This week, I’ve been thinking quite a lot about Instagram. And you probably have been, too, due to the large amount of buzz the photo-sharing app has been getting lately. These mentions across multiple online news channels aren’t for naught, however. Instagram has actually pushed out a number of updates in the form of new features. And they have been doing so concurrently with the expansion of their ad business, which raises questions about how the timing of the launches of these new features correlates with that expansion. In this blog post, I will outline those enhancements I find most noteworthy, provide my two cents on each and end with an assessment of how these changes relate to the expansion of Instagram’s ad business.
Horizontal and Vertical Posts
AT LAST! The square photo format, once required, has been abandoned, thrown to the wolves and left behind. At least, that’s what we thought would happen. But if you scroll down through your feed, you’ll note that for the most part, ads continue to follow the square format of yesteryear, despite Instagram’s watershed moment. And much more disappointing is that your followers (yes, those people whose posts you like and whom you message from time to time) are not actually embracing the new change as often as you thought they would.
It’s as if we have gotten used to Instagram’s restrictions, complacent with its rigid structure and happy with what we had been graciously given: photo-editing tools that lacked the option of changing the orientation and size of our posts. For so long, we felt like we were in full control of how we displayed our Instagram content. And now that we have the complete package and the door to self-expression has widened just a little bit more, we aren’t using it!
Whether this is an issue relating to our familiarity with the square format or Instagram’s almost “parental” control is something I can’t quite put my finger on yet. It seems like everyone I follow, and of course I, too, still needs some time for adjusting. Maybe then we’ll feel comfortable abandoning InstaSize for the unfamiliar freedom of Instagram’s new image orientation feature.
This new feature was actually the one I was most enthusiastic about. For years, we have been tagging our friends in comments on posts we find particularly relevant to them or just plain funny. Scrolling down our feeds, we can see hundreds, even thousands of comments, each with a handle or two followed by a laugh-cry emoji. We shamelessly add to these threads ourselves, not thinking of the amount of notifications the photo’s owner will receive as a result of our thirst for (over)sharing. And so, pretty soon, the tendency to over-share via the act of tagging your friends in comments produces what I read as an aberration on content that actually hinders the natural flow of our feed intake.

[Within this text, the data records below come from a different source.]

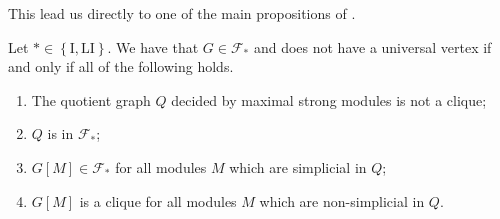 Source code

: \documentclass{article}
\begin{document}
    This lead us directly to
    one of the main propositions 
    of \cite{main}.
    
    \begin{prop} \label{main prop}
        Let $* \in \left\{\text{I}, \text{LI}\right\}$. We have that
        $G \in \mathcal{F}_{*}$ and does not have a universal vertex
        if and only if all of the following holds.
        \begin{enumerate}
            \item The quotient graph $Q$ decided by maximal strong modules
                is not a clique; \label{1}
            \item $Q$ is in $\mathcal{F}_{*}$; \label{2}
            \item $G[M] \in \mathcal{F}_{*}$ for all modules $M$ which are simplicial in $Q$; \label{3}
            \item $G[M]$ is a clique for all modules $M$ which are non-simplicial in $Q$. \label{4}
        \end{enumerate}
    \end{prop}
\end{document}

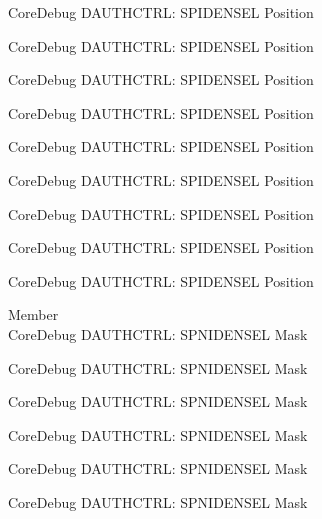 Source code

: \begin{DoxyRefList}
\label{deprecated__deprecated000644}%
%
Core\+Debug DAUTHCTRL\+: SPIDENSEL Position 

\label{deprecated__deprecated000750}%
%
Core\+Debug DAUTHCTRL\+: SPIDENSEL Position 

\label{deprecated__deprecated000804}%
%
Core\+Debug DAUTHCTRL\+: SPIDENSEL Position 

\label{deprecated__deprecated000880}%
%
Core\+Debug DAUTHCTRL\+: SPIDENSEL Position 

\label{deprecated__deprecated000943}%
%
Core\+Debug DAUTHCTRL\+: SPIDENSEL Position 

\label{deprecated__deprecated001022}%
%
Core\+Debug DAUTHCTRL\+: SPIDENSEL Position 

\label{deprecated__deprecated001098}%
%
Core\+Debug DAUTHCTRL\+: SPIDENSEL Position 

\label{deprecated__deprecated001201}%
%
Core\+Debug DAUTHCTRL\+: SPIDENSEL Position 

\label{deprecated__deprecated001303}%
%
Core\+Debug DAUTHCTRL\+: SPIDENSEL Position  
\item[Member \doxylink{group___c_m_s_i_s___s_c_b_gaabb5d6c750c9ec50254134ece2111dcd}{Core\+Debug\+\_\+\+DAUTHCTRL\+\_\+\+SPNIDENSEL\+\_\+\+Msk} ]\hfill \\
\label{deprecated__deprecated000088}%
%
Core\+Debug DAUTHCTRL\+: SPNIDENSEL Mask 

\label{deprecated__deprecated000142}%
%
Core\+Debug DAUTHCTRL\+: SPNIDENSEL Mask 

\label{deprecated__deprecated000218}%
%
Core\+Debug DAUTHCTRL\+: SPNIDENSEL Mask 

\label{deprecated__deprecated000281}%
%
Core\+Debug DAUTHCTRL\+: SPNIDENSEL Mask 

\label{deprecated__deprecated000360}%
%
Core\+Debug DAUTHCTRL\+: SPNIDENSEL Mask 

\label{deprecated__deprecated000436}%
%
Core\+Debug DAUTHCTRL\+: SPNIDENSEL Mask 


\end{DoxyRefList}

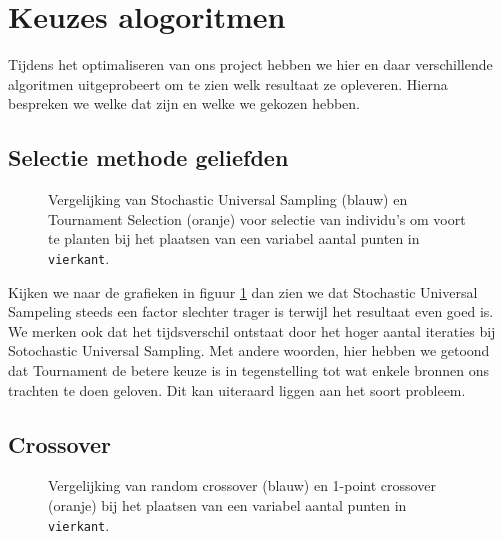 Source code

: %
\section{Keuzes alogoritmen}
Tijdens het optimaliseren van ons project hebben we hier en daar verschillende algoritmen uitgeprobeert om te zien welk resultaat ze opleveren. Hierna bespreken we welke dat zijn en welke we gekozen hebben.
\subsection{Selectie methode geliefden}
\label{sub:algLoverSelection}


\begin{figure}[H]
\caption{Vergelijking van Stochastic Universal Sampling (blauw) en Tournament Selection (oranje) voor selectie van individu's om voort te planten bij het plaatsen van een variabel aantal punten in \texttt{vierkant}.}
\label{graf:algLoverSelection}
\end{figure}
Kijken we naar de grafieken in figuur \ref{graf:algLoverSelection} dan zien we dat Stochastic Universal Sampeling steeds een factor slechter trager is terwijl het resultaat even goed is. We merken ook dat het tijdsverschil ontstaat door het hoger aantal iteraties bij Sotochastic Universal Sampling. Met andere woorden, hier hebben we getoond dat Tournament de betere keuze is in tegenstelling tot wat enkele bronnen ons trachten te doen geloven. Dit kan uiteraard liggen aan het soort probleem.


\subsection{Crossover}
\label{ssub:crossover_type}


\begin{figure}[H]
\caption{Vergelijking van random crossover (blauw) en 1-point crossover (oranje) bij het plaatsen van een variabel aantal punten in \texttt{vierkant}.}
\label{graf:algCrossover}
\end{figure}


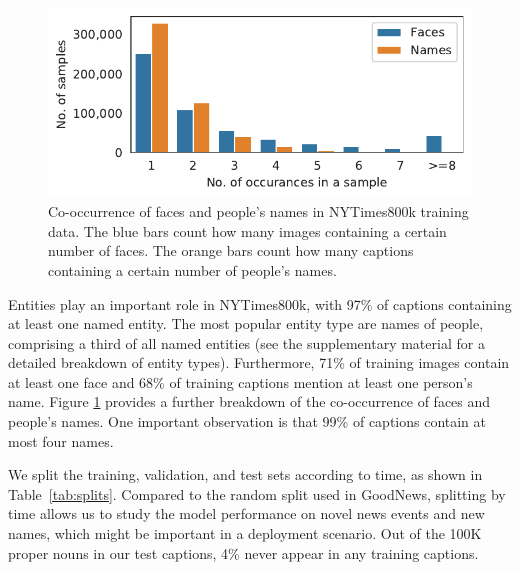 \begin{figure}[t]
   \begin{center}
   \includegraphics[width=0.99\linewidth]{figures/figure_3_faces.pdf}
   \end{center}
  \capmoveup
      \caption{Co-occurrence of faces and people's names in NYTimes800k
               training data. The blue bars count how many images containing a
               certain number of faces. The orange bars count how many captions
               containing a certain number of people's names.}
   \vspace{-3.5mm}
   \label{fig:faces}
\end{figure}





Entities play an important role in NYTimes800k, with 97\% of captions
containing at least one named entity. The most popular entity type are names of
people, comprising a third of all named entities (see the supplementary
material for a detailed breakdown of entity types). Furthermore, 71\% of
training images contain at least one face and 68\% of training captions mention
at least one person's name. Figure \ref{fig:faces} provides a further breakdown
of the co-occurrence of faces and people's names. One important observation is
that 99\% of captions contain at most four names.


We split the training, validation, and test sets according to time, as shown in
Table~\ref{tab:splits}. Compared to the random split used in GoodNews,
splitting by time allows us to study the model performance on novel news events
and new names, which might be important in a deployment scenario. Out of the
100K proper nouns in our test captions, 4\% never appear in any training
captions.
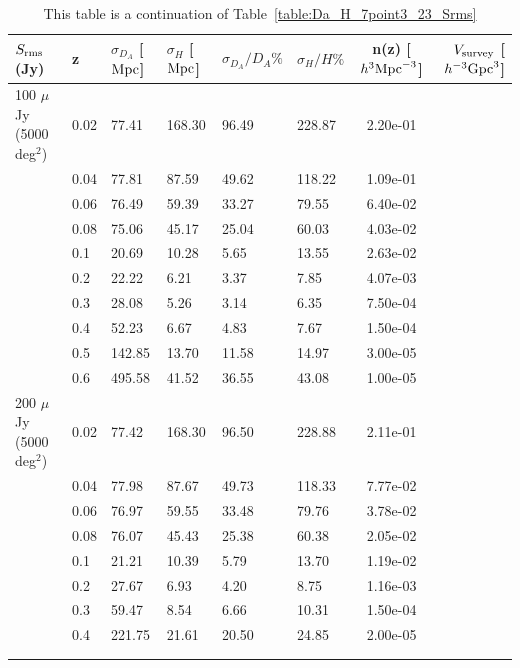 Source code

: \documentclass[useAMS,usenatbib]{mn2e}
\begin{document}
\begin{table}
\caption{This table is a continuation of Table~\ref{table:Da_H_7point3_23_Srms}}
\begin{tabular}{l|l|l|l|l|lc||r}
\hline
\hline 
\multirow{1}{*}{ $S_{\rm rms}$ (Jy) }& z & $\sigma_{D_A}$ [${\rm Mpc}$]&  $\sigma_{H}$ [${\rm Mpc}$]& $\sigma_{D_A}/{D_A} \%$ & $\sigma_{H}/H\%$ &n(z) [$h^{3} {\rm Mpc}^{-3}$]& $V_{\rm survey}$ [$h^{-3} {\rm Gpc}^3$]\\
\hline
\hline
\multirow{1}{*}{100 $\mu$Jy (5000 deg$^2$) }
& 0.02 &  77.41 & 168.30 & 96.49 & 228.87 & 2.20e-01 \\
& 0.04 &  77.81 & 87.59 & 49.62 & 118.22 & 1.09e-01 \\
& 0.06 &  76.49 & 59.39 & 33.27 & 79.55 & 6.40e-02 \\
& 0.08 &  75.06 & 45.17 & 25.04 & 60.03 & 4.03e-02 \\
& 0.1 &  20.69 & 10.28 & 5.65 & 13.55 & 2.63e-02 \\
& 0.2 &  22.22 & 6.21 & 3.37 & 7.85 & 4.07e-03 \\
& 0.3 &  28.08 & 5.26 & 3.14 & 6.35 & 7.50e-04 \\
& 0.4 &  52.23 & 6.67 & 4.83 & 7.67 & 1.50e-04 \\
& 0.5 &  142.85 & 13.70 & 11.58 & 14.97 & 3.00e-05 \\
& 0.6 &  495.58 & 41.52 & 36.55 & 43.08 & 1.00e-05 \\
\hline
\multirow{1}{*}{200 $\mu$Jy (5000 deg$^2$) }
& 0.02 &  77.42 & 168.30 & 96.50 & 228.88 & 2.11e-01 \\
& 0.04 &  77.98 & 87.67 & 49.73 & 118.33 & 7.77e-02 \\
& 0.06 &  76.97 & 59.55 & 33.48 & 79.76 & 3.78e-02 \\
& 0.08 &  76.07 & 45.43 & 25.38 & 60.38 & 2.05e-02 \\
& 0.1 &  21.21 & 10.39 & 5.79 & 13.70 & 1.19e-02 \\
& 0.2 &  27.67 & 6.93 & 4.20 & 8.75 & 1.16e-03 \\
& 0.3 &  59.47 & 8.54 & 6.66 & 10.31 & 1.50e-04 \\
& 0.4 &  221.75 & 21.61 & 20.50 & 24.85 & 2.00e-05 \\
\hline\\\\
\end{tabular}
\label{Da_H_200_100_Srms}
\end{table}



\label{lastpage}
\end{document}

This, of course, presented a problem to the team at Instagram, one that they “fixed” with a new option now placed below every post alongside the “like” and “comment” icons. The solution allows you to directly send posts to users without having to comment. Not only does this eliminate the necessity for, say, embarrassingly posting a flirtatious comment (along with a friend’s handle) on James Franco’s most recent selfie, but it also encourages conversation within Instagram’s newly developed direct messaging feature.
First of all, thank you Instagram for making emojis BIG AND BEAUTIFUL! Excuse my seemingly random excitement, but as a result of the expansion of Instagram’s direct messaging feature, we can now note each emoji’s unique characteristics. I mean… did you know that the rabbit has red eyes?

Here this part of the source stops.